Michel wrote: Seriously if you are worried about hash collisions why is stockfish using polyglot books....?
Collisions are not a problem per se if properly handled, I think you missed some steps along the way, please reread the thread.

To summarize:

1) To make hash collisions harmless it is enough that the read 'move' (@PG@ in your case) is invalid in all cases.

2) To prevent against reordering is a good idea IMHO to use an increasing key value from 0 to the number of used headers.
Michel
Posts: 2292
Joined: Mon Sep 29, 2008 1:50 am

Re: Header format for polyglot books

Post by Michel »

Collisions are not a problem per se if properly handled, I think you missed some steps along the way, please reread the thread.

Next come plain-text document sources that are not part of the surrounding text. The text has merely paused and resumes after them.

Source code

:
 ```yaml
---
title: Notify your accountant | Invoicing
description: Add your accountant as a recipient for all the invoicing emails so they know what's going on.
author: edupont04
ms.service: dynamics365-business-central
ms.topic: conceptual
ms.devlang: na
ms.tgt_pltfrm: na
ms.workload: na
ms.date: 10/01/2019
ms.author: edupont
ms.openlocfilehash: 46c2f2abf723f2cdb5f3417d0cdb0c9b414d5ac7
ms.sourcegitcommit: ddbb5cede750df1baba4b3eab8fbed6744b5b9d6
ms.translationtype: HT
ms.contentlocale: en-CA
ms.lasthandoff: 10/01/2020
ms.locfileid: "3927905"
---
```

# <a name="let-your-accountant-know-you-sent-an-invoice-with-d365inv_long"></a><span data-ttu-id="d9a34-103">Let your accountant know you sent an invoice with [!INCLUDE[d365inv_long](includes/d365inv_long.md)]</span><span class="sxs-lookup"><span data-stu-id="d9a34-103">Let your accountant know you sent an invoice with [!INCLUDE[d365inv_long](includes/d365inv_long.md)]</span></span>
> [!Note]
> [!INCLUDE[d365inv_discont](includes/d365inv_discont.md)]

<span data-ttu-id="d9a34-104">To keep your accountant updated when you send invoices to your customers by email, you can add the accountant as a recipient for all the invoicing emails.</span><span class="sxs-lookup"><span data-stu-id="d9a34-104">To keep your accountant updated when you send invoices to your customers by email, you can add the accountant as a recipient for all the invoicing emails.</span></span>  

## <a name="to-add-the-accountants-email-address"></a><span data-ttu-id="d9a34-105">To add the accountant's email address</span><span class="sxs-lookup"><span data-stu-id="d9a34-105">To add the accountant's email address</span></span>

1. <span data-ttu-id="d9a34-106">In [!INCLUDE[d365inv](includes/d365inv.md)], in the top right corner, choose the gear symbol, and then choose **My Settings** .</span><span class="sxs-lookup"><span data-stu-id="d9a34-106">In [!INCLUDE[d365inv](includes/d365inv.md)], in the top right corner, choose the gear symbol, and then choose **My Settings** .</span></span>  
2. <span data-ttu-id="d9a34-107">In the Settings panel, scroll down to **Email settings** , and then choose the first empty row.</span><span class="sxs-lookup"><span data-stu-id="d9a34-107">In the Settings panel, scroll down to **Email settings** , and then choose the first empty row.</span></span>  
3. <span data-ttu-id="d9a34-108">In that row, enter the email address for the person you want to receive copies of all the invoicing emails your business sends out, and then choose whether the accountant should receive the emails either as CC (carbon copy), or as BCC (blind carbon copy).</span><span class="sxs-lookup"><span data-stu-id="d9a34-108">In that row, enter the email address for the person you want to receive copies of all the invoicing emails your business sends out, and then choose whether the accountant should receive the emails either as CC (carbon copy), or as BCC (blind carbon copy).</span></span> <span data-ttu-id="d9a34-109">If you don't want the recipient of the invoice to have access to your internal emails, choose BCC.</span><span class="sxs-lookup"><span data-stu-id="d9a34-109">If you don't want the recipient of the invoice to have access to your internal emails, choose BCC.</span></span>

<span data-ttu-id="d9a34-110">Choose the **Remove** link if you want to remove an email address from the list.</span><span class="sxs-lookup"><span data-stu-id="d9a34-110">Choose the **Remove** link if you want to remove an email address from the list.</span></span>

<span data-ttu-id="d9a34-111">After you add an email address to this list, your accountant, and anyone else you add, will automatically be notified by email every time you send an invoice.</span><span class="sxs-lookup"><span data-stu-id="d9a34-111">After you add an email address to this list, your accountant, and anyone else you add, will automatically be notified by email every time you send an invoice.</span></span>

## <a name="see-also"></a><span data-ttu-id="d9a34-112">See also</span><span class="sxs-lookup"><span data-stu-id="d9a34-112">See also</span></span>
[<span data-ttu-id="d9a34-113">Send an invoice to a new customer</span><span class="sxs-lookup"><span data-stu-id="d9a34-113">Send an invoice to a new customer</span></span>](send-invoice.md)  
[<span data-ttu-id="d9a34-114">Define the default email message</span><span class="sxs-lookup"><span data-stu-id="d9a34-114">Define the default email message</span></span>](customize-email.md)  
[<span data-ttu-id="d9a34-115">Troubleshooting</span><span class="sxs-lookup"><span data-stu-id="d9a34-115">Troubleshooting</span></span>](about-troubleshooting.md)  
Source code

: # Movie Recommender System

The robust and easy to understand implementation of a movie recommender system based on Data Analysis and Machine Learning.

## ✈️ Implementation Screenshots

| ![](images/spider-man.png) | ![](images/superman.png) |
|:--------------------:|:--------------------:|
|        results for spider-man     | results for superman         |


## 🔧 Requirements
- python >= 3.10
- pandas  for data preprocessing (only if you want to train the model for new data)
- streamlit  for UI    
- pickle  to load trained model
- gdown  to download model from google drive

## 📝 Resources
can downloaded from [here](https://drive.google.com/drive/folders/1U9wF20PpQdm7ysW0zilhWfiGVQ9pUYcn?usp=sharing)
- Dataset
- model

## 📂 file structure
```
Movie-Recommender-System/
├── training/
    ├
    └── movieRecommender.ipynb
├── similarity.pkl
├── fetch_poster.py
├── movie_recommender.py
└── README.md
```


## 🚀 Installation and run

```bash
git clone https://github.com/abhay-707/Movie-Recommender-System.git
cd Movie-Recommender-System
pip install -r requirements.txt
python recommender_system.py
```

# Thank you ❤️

Collisions do not cause a crash if you do legality checking. But a move obtained through a hash collision may still be very bad even if it is legal and make you lose the game right away. This is exactly the same for a hash collision with a null record. But you seem to consistently ignore the point that this is a purely theoretical discussion. The probability of hash collisions occurring within a polyglot book are very small, but collisions occurring exactly with a null record are still much smaller.
To prevent against reordering is a good idea IMHO to use an increasing key value from 0 to the number of used headers.
This is pointless as book merging with a non header aware polyglot will still mess up the headers (but not in a way that programs using the resulting book will cease to function). Since it seems you have not read my previous post I repeat here what I wrote:
If you want to create a polyglot book with a non-header aware program you can add the header manually with my utility (which will delete the possibly messed up old header).
User avatar
Don
Posts: 5106
Joined: Tue Apr 29, 2008 4:27 pm

Re: Header format for polyglot books

Post by Don »

mcostalba wrote:
Michel wrote: Please feel free to comment.
How can you be sure that an opening position doesn't have zero key ? IOW what about hash collisions ?

P.S: In case someone plans to answer something along the lines of "the probabilty of this is very very small", "doens't happens in practice", etc please do me a favor and be so kind to post instead "collision avoidance is not guaranteed". Thanks in advance.

P.P.S: Giving the above, perhaps the "move" field should keep a not valid move value, for instance where from square equals destination square.
The probability is quite small but the point is that it could in fact produce an error. Of course the current polyglot format has the same issue with EVERY record, it's possible that a collision will occur and the move will also be valid. So what is so special about key zero in this respect?

The best solution of course is to make sure the move field is zero too or some other invalid move.
Capital punishment would be more effective as a preventive measure if it were administered prior to the crime.